The 'absence of evidence' should really be stated as, "absence of evidence is usually not conclusive evidence of absence" but that's not as pithy.
I like the cut of your jib.
Glad I read Joe Schaefer's post before repeating the same point, which is of course that there is no absence of evidence in the street crossing scenario.
However there are cases where the absence of evidence proves nothing because the restriction of evidence is deliberate, as when some US states restrict gun-related data collection to avoid providing fodder for the culture wars
Then there is absence of evidence from not too benign neglect, when medical trials of new medication is restricted to white males, so that the complete profile of risk and benefit is unknown for other genders, ethncities and races.

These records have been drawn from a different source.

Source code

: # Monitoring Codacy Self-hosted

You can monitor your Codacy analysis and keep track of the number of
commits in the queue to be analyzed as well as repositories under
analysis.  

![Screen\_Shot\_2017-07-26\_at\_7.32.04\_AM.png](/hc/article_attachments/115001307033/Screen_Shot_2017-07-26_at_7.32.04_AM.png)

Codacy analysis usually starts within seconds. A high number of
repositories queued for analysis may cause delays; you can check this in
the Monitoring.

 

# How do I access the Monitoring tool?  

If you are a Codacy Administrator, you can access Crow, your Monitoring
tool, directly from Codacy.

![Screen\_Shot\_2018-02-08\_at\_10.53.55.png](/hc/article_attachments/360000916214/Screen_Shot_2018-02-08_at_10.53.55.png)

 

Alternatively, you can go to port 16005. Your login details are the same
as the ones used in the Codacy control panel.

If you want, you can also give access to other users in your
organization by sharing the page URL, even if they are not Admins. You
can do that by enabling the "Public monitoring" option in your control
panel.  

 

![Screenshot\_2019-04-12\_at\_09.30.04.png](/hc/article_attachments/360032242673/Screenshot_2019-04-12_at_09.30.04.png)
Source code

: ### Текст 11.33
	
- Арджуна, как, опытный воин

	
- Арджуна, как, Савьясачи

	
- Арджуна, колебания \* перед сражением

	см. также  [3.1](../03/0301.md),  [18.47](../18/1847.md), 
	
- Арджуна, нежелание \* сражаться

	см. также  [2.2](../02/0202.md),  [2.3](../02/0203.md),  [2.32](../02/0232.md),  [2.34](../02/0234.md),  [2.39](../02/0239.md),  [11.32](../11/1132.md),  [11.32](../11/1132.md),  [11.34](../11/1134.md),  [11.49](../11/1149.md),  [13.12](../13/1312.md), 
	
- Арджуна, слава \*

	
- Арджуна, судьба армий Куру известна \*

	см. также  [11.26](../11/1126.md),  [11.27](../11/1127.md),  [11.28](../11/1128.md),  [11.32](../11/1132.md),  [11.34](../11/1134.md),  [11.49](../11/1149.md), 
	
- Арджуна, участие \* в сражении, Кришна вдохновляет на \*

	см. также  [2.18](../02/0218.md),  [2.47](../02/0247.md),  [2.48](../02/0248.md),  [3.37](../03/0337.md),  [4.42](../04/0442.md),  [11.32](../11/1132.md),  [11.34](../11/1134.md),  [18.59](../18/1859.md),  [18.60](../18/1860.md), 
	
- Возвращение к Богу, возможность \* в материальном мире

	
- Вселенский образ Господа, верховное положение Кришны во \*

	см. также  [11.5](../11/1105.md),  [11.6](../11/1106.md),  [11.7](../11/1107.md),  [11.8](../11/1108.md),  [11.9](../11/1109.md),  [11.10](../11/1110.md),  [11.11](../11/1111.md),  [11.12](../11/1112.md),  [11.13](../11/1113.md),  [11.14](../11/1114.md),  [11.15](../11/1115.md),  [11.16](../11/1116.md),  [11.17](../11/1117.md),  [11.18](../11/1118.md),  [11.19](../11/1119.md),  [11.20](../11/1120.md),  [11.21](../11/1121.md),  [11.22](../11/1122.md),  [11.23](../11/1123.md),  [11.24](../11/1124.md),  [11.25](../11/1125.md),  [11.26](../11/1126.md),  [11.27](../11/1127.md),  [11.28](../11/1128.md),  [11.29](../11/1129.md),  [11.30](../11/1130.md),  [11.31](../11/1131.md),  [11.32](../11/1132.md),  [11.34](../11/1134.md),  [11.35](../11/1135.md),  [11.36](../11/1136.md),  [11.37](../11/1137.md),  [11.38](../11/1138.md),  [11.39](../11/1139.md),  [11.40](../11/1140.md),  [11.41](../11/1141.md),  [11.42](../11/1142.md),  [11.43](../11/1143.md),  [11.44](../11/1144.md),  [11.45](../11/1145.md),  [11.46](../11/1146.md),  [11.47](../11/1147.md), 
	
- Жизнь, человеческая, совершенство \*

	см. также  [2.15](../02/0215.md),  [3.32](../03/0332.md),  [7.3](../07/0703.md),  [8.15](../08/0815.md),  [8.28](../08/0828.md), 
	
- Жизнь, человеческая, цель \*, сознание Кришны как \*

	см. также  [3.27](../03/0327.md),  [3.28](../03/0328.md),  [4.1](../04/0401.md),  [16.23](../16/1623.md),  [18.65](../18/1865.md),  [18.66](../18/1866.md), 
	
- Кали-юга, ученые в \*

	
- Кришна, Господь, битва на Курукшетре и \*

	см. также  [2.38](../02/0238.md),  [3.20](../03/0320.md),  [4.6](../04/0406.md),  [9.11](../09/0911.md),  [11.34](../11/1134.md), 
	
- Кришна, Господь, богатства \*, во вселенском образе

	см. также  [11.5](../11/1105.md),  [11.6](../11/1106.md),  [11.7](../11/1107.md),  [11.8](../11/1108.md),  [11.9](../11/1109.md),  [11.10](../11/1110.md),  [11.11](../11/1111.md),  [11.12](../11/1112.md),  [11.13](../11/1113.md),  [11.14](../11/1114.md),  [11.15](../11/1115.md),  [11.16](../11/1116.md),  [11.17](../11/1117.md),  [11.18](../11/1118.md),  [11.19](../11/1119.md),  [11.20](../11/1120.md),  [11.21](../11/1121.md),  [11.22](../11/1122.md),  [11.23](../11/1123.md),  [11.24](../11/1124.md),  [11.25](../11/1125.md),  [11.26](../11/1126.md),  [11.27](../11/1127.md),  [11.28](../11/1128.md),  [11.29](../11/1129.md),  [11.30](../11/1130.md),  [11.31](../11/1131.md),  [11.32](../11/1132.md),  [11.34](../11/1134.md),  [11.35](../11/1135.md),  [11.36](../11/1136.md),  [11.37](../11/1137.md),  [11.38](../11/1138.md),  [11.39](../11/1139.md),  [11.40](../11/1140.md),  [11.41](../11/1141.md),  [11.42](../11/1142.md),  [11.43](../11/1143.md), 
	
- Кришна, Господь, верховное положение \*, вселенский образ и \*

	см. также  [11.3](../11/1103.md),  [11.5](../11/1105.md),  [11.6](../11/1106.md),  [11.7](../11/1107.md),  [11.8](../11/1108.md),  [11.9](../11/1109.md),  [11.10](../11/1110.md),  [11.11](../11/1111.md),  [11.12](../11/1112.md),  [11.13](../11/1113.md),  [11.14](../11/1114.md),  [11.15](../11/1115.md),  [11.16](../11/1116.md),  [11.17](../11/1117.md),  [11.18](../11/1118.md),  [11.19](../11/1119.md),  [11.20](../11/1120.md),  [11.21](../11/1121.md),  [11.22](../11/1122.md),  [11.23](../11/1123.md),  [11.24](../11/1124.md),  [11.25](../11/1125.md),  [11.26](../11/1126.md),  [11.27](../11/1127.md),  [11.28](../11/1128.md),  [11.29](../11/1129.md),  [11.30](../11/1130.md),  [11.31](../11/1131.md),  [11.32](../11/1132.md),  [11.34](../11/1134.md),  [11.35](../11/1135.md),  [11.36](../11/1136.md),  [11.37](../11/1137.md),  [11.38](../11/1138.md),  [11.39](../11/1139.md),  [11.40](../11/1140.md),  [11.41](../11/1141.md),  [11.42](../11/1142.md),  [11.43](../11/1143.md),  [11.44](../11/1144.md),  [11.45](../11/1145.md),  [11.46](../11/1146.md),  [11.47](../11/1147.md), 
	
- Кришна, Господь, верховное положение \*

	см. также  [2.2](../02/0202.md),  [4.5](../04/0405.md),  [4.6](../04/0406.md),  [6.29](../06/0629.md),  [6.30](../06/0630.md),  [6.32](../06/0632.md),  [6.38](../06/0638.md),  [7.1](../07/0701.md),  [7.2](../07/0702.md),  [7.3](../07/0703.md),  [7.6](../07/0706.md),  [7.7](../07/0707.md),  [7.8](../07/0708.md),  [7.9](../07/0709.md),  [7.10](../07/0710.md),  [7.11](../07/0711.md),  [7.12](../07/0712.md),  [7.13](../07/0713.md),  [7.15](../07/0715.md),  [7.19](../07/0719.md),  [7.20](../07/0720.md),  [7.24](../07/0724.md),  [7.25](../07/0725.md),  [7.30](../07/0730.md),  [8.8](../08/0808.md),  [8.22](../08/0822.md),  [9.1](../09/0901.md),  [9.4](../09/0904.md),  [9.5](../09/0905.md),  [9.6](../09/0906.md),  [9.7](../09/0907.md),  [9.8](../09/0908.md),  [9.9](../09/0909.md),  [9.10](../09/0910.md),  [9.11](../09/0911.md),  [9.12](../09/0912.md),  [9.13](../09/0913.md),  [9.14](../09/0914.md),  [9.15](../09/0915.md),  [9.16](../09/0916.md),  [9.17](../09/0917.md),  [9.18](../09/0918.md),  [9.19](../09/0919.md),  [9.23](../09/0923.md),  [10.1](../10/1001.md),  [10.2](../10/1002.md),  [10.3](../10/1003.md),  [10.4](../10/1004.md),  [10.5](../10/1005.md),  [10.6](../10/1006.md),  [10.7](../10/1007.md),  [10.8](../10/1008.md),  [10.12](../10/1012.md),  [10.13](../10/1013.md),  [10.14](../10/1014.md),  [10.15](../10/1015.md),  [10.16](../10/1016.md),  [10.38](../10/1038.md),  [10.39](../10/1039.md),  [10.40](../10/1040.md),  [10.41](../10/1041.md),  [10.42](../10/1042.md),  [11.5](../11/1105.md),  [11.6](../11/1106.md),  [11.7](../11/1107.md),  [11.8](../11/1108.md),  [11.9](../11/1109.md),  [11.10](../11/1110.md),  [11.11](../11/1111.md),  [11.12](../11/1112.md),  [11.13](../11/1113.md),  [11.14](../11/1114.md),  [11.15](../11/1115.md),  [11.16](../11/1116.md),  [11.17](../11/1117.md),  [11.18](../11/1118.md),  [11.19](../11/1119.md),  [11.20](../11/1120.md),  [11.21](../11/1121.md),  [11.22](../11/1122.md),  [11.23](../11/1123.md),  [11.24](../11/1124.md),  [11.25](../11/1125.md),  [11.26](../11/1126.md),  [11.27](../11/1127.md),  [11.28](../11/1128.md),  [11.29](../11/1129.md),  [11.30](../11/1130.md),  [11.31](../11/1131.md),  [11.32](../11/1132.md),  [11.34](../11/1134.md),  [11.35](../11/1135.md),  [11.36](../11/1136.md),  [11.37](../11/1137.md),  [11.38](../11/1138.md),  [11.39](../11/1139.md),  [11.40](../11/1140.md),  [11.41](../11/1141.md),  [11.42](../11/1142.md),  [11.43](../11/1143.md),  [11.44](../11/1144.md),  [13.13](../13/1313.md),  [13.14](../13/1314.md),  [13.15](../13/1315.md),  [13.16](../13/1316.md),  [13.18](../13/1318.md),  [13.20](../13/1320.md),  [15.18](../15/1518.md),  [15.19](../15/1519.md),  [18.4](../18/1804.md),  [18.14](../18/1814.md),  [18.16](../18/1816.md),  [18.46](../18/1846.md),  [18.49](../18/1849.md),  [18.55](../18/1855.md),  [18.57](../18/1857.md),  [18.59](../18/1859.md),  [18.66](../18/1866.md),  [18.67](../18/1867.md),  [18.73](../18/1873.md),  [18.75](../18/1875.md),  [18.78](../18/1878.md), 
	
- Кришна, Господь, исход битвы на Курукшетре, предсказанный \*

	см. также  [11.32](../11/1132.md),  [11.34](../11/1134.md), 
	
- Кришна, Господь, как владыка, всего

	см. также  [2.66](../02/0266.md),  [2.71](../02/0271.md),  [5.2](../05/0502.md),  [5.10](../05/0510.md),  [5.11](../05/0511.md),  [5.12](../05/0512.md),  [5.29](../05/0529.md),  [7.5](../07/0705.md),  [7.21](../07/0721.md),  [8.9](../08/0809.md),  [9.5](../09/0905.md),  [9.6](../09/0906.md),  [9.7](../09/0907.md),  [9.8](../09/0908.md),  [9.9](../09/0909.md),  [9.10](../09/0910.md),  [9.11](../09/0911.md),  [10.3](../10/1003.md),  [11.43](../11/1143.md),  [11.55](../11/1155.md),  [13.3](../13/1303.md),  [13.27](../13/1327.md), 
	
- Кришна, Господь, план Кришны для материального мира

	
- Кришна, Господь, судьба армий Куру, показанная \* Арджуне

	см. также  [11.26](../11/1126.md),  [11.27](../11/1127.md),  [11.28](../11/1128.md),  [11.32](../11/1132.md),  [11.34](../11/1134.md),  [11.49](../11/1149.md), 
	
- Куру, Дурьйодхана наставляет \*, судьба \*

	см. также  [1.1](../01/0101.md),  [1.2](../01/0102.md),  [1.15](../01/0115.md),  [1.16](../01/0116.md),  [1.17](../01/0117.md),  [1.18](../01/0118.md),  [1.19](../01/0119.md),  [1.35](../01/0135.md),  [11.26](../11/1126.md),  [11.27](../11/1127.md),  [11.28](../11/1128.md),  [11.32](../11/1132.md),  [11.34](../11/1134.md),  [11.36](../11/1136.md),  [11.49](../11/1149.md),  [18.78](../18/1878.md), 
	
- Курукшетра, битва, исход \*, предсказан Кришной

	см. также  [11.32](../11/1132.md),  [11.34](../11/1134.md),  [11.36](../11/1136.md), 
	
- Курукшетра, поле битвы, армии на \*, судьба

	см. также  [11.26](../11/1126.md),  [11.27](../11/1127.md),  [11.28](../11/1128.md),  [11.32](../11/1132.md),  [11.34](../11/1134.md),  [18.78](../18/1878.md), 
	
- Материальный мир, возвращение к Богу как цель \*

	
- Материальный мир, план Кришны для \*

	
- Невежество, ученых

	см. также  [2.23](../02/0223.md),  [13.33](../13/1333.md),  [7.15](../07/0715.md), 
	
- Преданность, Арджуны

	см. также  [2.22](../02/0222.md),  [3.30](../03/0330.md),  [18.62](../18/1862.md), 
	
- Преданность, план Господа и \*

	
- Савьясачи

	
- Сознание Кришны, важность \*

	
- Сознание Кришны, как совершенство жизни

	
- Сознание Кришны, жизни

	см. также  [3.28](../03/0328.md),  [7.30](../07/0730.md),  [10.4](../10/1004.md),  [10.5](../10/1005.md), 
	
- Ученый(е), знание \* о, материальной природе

But also of course, absence of evidence may exist because the searchers are looking in the wrong place or not asking the right questions or using flawed proxy questions. Example of the latter in cross-national studies of legislative representation using female gender as a substitute for harder to discern and code racial and ethnic representation. And then finding no evidence of the effect the researchers expected.
But I agree with Michael that the absence of evidence argument is often specious in public discourse. and in culture wars. My lateral examples are from my field of political science and not sure whether Michael is saying the so-called STEM sciences are guilty of this.
Carol-
Two points:
The distinction between different degrees of absence of evidence is not sharp. What if you aren't paying much attention but are used to hearing cars or picking them up out of the corner of your eyes and don't notice anything? Does that count as evidence? What I've seen a lot of is people saying that missing parts of the market covid zoonosis story (no sick host animals, no sick wildlife vendors, no identified possible host,...) are not evidence of anything because "absence of evidence is not evidence of absence". It is evidence- sometimes strong, sometimes weak. The saying just gets in the way.
On the "correlation is not causation", about which you wrote me, I should have made clearer that "correlation is not causation" is a good starting point, better than a lot of people's first reactions. But it's not a good stopping point because there are ways of using collections of correlations to sort out some probable causes.
Frivolously entertaining. However your absence of evidence analysis of the street crossing scenario is wildly misplaced. Observing no cars on the street is a positive epistemic fact, not the absence of one.
Bayesians are so full of themselves!